We use these properties without mention in what follows.

Lemma: Let $g \in \mathscr{R}(\alpha)$ be bounded with $\alpha$ continuous at $c \in [a,b]$. Then

$\int_a^b g \, d \alpha = lim \int_a^{c-p_n} g \, d \alpha + lim \int_{c+q_n}^b g \, d \alpha $
as any two positive sequences $(p_n), (q_n)$ converge to $0$.

Proof: Hint: Use Theorem 6.6 (with appropriate adaptions when $c$ is an endpoint).

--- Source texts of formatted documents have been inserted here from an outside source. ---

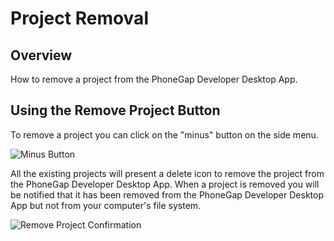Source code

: # Project Removal

## Overview

How to remove a project from the PhoneGap Developer Desktop App.

## Using the Remove Project Button

To remove a project you can click on the "minus" button on the side menu.

![Minus Button](https://raw.github.com/hermwong/phonegap-gui/master/docs-assets/remove/docs-minus-button.png)

All the existing projects will present a delete icon to remove the project from the PhoneGap Developer Desktop App. When a project is removed you will be notified that it has been removed from the PhoneGap Developer Desktop App but not from your computer's file system.

![Remove Project Confirmation](https://raw.github.com/hermwong/phonegap-gui/master/docs-assets/remove/docs-remove-notification.png)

Note that the value that $g$ takes on at $c$ 'disappears' as a contributing factor in the integration process. For any $n$ we are cutting out
$\int_{c-p_n}^{c+q_n} g \, d \alpha$
But if $g$ is bounded by $M$, then for the corresponding partition calculations, we have
$(M_n - m_n) \Delta \alpha_n \le 2M \Delta \alpha_n$
which goes to $0$ as $n$ goes to $+\infty$ since $\alpha$ is continuous at $c$.

Theorem 6.10 Proof:
Suppose $f$ is only discontinuous at $c$. Then the proof of the Lemma can be adapted (argue the suitable converse using Theorem 6.8) to show that $f \in \mathscr{R}(\alpha)$. When $f$ has more than $1$ discontinuity you can show the same by writing down the expanded notation/partition expression.

If the OP feels it necessary to break down the $\int$ expressions into $\sum$, $\varepsilon$, $\delta$, etc. they have a conceptual road map to fill in those details.